*** Opening Data for this task ***

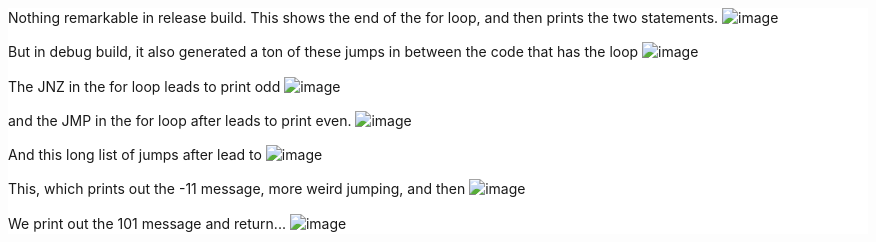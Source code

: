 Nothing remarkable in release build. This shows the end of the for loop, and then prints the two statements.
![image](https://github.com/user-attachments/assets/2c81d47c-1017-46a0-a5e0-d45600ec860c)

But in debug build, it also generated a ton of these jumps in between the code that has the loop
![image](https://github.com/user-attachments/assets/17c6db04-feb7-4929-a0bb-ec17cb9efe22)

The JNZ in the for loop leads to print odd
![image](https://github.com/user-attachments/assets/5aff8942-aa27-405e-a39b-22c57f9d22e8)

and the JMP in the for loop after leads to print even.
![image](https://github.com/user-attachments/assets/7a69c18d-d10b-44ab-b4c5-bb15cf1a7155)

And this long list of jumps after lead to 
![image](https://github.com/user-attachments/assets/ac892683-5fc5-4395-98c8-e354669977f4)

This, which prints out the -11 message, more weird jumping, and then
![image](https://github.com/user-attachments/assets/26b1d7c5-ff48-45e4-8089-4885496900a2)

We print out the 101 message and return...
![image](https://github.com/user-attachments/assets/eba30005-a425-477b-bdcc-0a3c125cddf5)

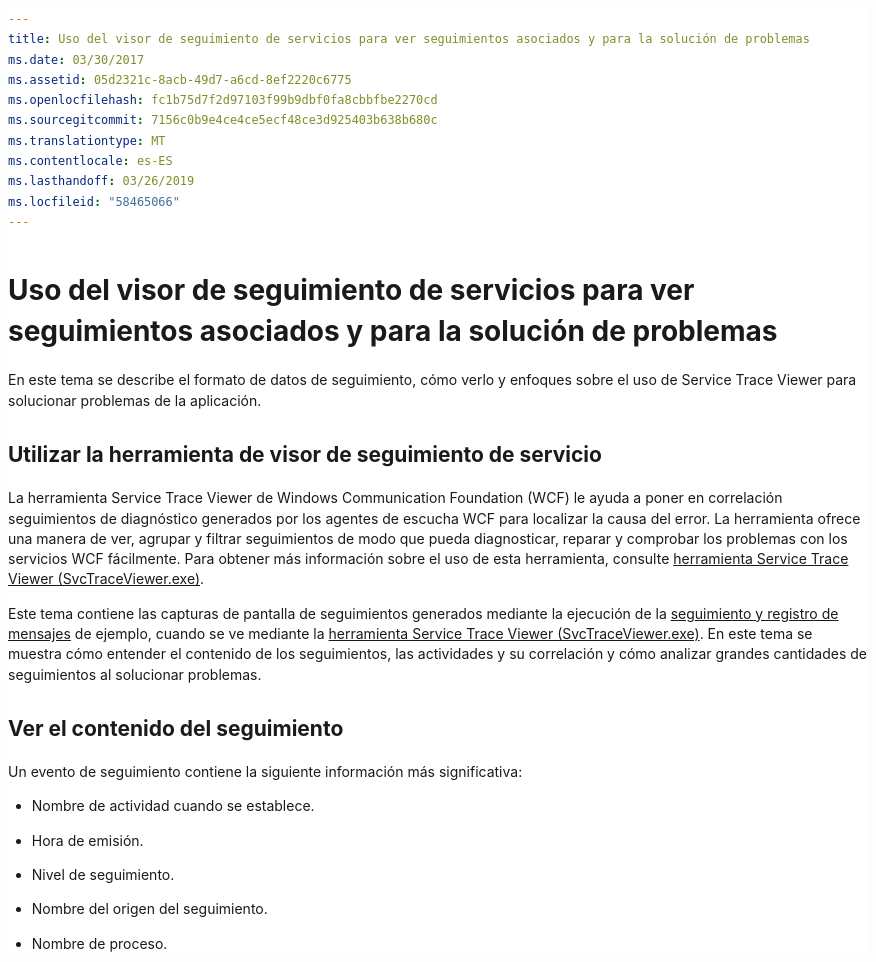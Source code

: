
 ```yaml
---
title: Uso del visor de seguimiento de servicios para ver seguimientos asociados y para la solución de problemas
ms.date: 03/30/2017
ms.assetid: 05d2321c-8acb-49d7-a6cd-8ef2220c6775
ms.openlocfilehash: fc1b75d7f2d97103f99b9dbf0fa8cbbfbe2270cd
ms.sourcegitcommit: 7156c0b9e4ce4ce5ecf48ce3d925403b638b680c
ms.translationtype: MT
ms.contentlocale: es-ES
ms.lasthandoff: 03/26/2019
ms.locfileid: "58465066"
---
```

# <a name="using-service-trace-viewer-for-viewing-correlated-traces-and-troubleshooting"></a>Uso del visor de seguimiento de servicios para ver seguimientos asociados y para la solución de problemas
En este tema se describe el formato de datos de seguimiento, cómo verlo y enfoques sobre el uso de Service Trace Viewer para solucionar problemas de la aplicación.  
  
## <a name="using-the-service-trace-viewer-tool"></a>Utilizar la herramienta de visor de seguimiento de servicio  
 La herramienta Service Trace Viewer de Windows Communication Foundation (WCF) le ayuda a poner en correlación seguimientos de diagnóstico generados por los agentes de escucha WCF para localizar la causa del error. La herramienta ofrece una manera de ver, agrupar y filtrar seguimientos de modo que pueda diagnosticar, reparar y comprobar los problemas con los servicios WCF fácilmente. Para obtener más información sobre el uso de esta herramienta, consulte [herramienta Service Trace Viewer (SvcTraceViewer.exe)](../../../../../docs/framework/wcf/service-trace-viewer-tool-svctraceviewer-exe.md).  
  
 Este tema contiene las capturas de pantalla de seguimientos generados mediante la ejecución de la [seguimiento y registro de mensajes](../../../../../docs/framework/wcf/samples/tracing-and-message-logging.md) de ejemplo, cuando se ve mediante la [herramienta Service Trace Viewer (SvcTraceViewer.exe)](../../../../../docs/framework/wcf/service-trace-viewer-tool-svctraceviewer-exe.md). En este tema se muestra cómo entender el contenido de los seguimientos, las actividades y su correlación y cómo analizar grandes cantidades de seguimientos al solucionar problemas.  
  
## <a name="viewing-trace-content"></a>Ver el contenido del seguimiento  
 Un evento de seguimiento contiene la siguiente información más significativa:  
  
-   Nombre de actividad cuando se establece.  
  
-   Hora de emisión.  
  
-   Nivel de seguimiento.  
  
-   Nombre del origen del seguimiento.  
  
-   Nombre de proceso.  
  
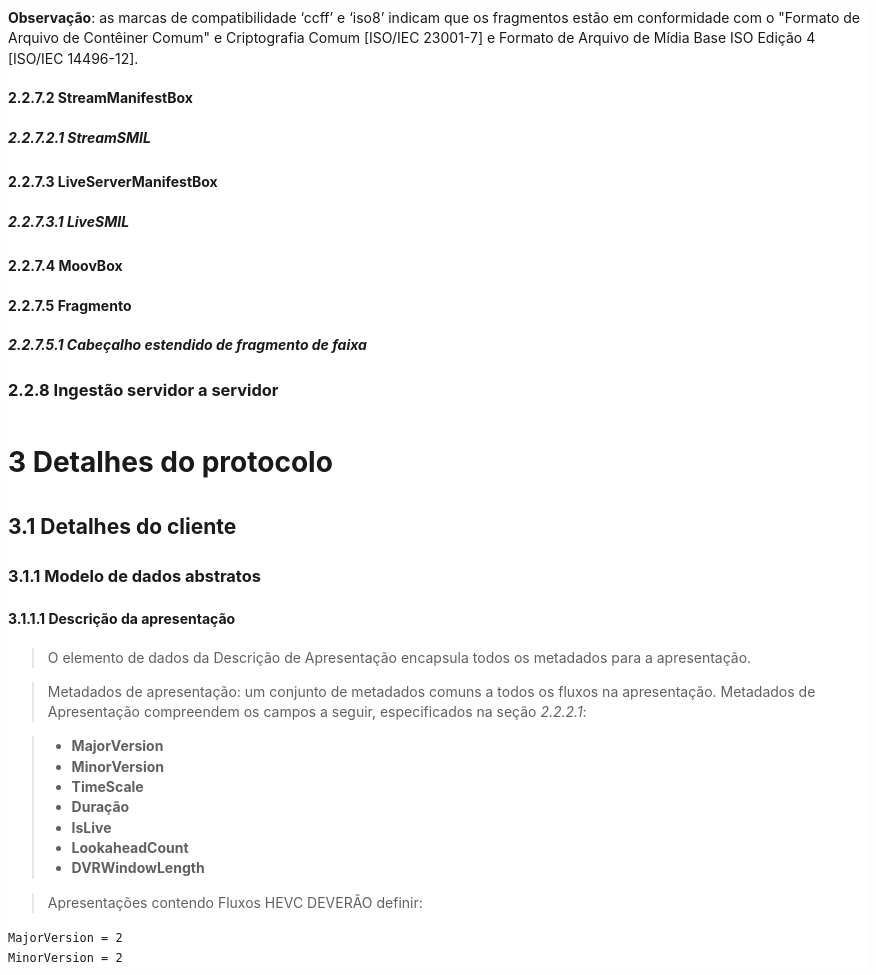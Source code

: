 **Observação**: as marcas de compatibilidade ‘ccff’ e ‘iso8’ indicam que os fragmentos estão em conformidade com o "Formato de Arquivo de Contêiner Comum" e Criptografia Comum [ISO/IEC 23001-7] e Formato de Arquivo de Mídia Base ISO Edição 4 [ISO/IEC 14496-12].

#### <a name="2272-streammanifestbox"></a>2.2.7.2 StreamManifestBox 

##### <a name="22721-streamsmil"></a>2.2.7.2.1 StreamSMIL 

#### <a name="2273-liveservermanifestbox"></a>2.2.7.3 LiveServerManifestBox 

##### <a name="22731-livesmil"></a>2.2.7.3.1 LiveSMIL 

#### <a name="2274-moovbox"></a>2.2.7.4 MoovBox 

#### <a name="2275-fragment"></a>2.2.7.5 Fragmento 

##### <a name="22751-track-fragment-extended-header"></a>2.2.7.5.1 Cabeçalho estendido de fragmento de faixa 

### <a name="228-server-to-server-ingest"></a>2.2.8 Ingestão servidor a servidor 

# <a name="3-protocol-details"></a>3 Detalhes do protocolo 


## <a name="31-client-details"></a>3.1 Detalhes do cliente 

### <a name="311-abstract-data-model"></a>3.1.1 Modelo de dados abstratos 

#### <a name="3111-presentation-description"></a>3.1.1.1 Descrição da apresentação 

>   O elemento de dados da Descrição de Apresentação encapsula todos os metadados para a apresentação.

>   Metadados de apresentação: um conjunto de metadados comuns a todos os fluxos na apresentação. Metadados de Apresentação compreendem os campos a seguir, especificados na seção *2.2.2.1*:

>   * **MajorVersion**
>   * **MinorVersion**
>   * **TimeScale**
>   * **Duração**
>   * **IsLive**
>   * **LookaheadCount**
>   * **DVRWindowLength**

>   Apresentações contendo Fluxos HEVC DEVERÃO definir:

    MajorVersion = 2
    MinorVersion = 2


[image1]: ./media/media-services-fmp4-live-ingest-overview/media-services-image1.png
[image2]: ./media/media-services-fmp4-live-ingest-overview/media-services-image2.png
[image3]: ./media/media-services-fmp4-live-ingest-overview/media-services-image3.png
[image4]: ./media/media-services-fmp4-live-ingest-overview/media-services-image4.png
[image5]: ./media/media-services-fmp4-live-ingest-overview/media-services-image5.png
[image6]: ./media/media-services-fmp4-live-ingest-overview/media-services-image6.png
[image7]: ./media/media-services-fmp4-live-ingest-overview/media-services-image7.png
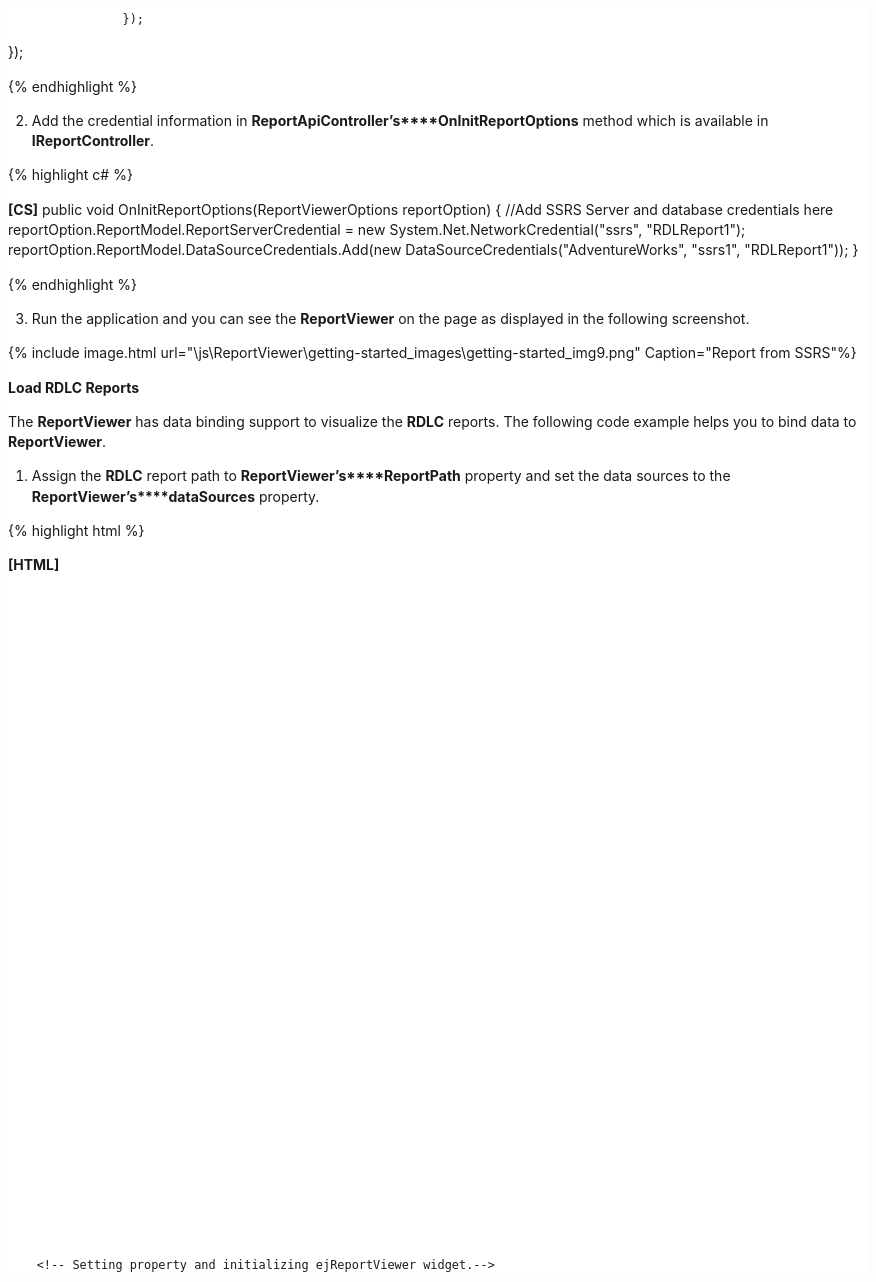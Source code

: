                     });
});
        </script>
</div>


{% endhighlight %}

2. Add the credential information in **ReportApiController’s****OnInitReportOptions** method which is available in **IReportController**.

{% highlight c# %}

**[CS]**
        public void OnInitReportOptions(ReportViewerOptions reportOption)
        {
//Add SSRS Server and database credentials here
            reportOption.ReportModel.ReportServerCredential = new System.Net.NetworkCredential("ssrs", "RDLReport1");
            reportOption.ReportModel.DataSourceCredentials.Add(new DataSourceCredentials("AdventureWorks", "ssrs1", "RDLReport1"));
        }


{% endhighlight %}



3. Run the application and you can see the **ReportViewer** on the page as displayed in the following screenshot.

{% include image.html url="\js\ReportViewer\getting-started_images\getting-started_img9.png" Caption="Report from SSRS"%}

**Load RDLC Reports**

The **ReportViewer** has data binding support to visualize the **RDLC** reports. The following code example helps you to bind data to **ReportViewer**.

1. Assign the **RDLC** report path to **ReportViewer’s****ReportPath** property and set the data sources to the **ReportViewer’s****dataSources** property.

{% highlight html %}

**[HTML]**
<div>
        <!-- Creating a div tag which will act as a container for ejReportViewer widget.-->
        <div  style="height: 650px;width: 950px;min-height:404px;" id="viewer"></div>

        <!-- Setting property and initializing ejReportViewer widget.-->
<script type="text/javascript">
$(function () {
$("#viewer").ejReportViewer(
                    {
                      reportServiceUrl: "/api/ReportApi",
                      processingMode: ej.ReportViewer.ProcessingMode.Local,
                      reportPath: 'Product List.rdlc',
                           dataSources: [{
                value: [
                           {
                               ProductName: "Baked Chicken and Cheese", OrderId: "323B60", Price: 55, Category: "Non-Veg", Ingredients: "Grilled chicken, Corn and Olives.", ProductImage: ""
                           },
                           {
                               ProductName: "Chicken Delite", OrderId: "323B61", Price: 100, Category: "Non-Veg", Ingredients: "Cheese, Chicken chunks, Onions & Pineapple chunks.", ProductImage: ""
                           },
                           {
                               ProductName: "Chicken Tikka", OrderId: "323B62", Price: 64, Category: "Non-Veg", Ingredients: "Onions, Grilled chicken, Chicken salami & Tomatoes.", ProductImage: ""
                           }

*** Closing Data for this task ***

Instructions for the task> Go through the entries above and copy each line with "using" in it.

Answer space>
# <a name="using-service-trace-viewer-for-viewing-correlated-traces-and-troubleshooting"></a>Uso del visor de seguimiento de servicios para ver seguimientos asociados y para la solución de problemas
## <a name="using-the-service-trace-viewer-tool"></a>Utilizar la herramienta de visor de seguimiento de servicio  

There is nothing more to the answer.